少年の頃は考古学の道に進みたくて、家業を継ぐのが嫌でたまらなかったと振り返る。
「嫌だったけど、考古学をやりたくても焼き物やらなあかんという宿命みたいなのが自分の中にありましたね。結局、大学で陶芸を勉強し、卒業してから家に入るんですけど、そのうちにだんだんと仕事が面白くなりだしたんです。」
叶さんが面白みを見出したのは、「伝承と伝統は違う」ということに気づいたことが大きい。
「京焼を勉強してみると、名前を残している陶工達は、古いことばかりをやっているわけではなく、新しいその人たちなりの創作を加えていることがわかる。ただ写すだけの“伝承”ではなく、時代と共に変化してきたことが“伝統”としてつながっていく。それが分かってくると、自分の創作と家の伝統的な仕事を結びつけることが面白くなってきたんです。」
叶さんなりの創作と伝統の融合。それを確固たるものにさせるには、まず技術を磨くこと。仕事を終えてから、工房とは別の場所で、練習する毎日が続いたという。
「自分の考えたものを作るためには、最低限の技術が必要。さらに、自分の作りたいものを作るためには、新しい技術の開発も必要です。それらは、基礎を積み重ねつづけて、できるもんやと思います。」
叶さんは、叶松谷として、また叶道夫として日展出品などの創作活動にも携わっている。
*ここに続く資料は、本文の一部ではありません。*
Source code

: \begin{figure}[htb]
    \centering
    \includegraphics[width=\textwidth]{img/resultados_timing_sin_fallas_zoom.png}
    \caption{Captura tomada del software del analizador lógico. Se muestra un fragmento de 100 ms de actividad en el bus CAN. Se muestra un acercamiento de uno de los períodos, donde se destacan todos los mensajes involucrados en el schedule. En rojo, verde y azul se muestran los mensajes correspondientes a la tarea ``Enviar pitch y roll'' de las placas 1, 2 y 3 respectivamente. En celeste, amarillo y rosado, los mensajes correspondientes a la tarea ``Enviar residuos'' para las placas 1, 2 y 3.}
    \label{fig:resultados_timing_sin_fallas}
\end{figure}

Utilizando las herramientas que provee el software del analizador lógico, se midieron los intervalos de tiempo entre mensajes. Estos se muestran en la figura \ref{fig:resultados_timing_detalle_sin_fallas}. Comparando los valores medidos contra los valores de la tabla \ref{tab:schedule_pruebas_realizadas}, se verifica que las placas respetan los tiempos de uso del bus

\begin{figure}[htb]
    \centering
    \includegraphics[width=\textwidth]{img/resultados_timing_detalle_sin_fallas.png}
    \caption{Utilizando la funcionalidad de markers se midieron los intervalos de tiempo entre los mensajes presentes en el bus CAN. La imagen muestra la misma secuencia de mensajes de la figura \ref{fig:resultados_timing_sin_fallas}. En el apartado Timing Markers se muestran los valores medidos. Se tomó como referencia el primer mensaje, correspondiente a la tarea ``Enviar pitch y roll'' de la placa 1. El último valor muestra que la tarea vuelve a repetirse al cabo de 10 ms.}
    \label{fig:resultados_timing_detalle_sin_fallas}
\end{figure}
創作の上で大切なのは、人と違う目線でものを見、考えること。
作品のテーマ探しによくスケッチに行くが、叶さんは、早朝や深夜など、ずらした時間帯を選ぶ。
「今ここにあるものを見る場合に、みんなが同じときに見ると同じようにしか見えないし、同じようにしか書けない。他の人と違う角度で見ようと思えば、朝早くとか夜遅くとか時間をずらす。そうすると、まったく違った光景に出会うことがある。日が昇る瞬間の海だったり、日が差し込んで光り輝く苔だったり、驚くほど新鮮な風景を見つけることができるんです。」
“違った目線”は食器にも新しい風を吹き込む。絵柄の模様がつながる食器のセットでは、単なる食べる物を入れるための食器ではなく、パーティーなどの賑わいに花を添える。
「日本人ってパーティーとか苦手で、話のきっかけをなかなかつかめないでしょ。そんな時、隣の人が持っている器と自分の器と模様がつながるのを見つけたとしたら、“おたくとこんな風につながりますよね”なんて話しかけて、話が弾むきっかけになるのではないかと考えたんです。」
シチュエーションが時代と共に変化するのであれば、焼き物も変化する。発想次第で、焼き物の可能性は膨らんでいく。
「食器は決められた形ですけど、その中でどういう風に展開していくか。限られた空間であってもいろんな形に構成できると思います。そうやって、考えていくことが面白いんですね。」
時代に即した器を展開していくとき、「盛りつけやすい・運びやすい・洗いやすい・しまいやすい・割れにくい・飽きがこない・美しい」を念頭においています。現代の食器棚に合わないサイズで器を作ってしまえば、使えるものではなくなります。使うための食器である限り、美しいはあくまで最後。そうすることで、逆に美しさに磨きがかかることがあるんです。
器のこれからは、洋の中に積極的に和が入っていくことだと思っています。今までのような「洋を取り入れた和」ではなく、「和を取り入れた洋」として、和を発散する立場に持っていく。同じようなことかもしれませんが、考え方が違うだけで、かなり印象が違ってくる。器の世界でも、常に考え方が大事だと思いますね。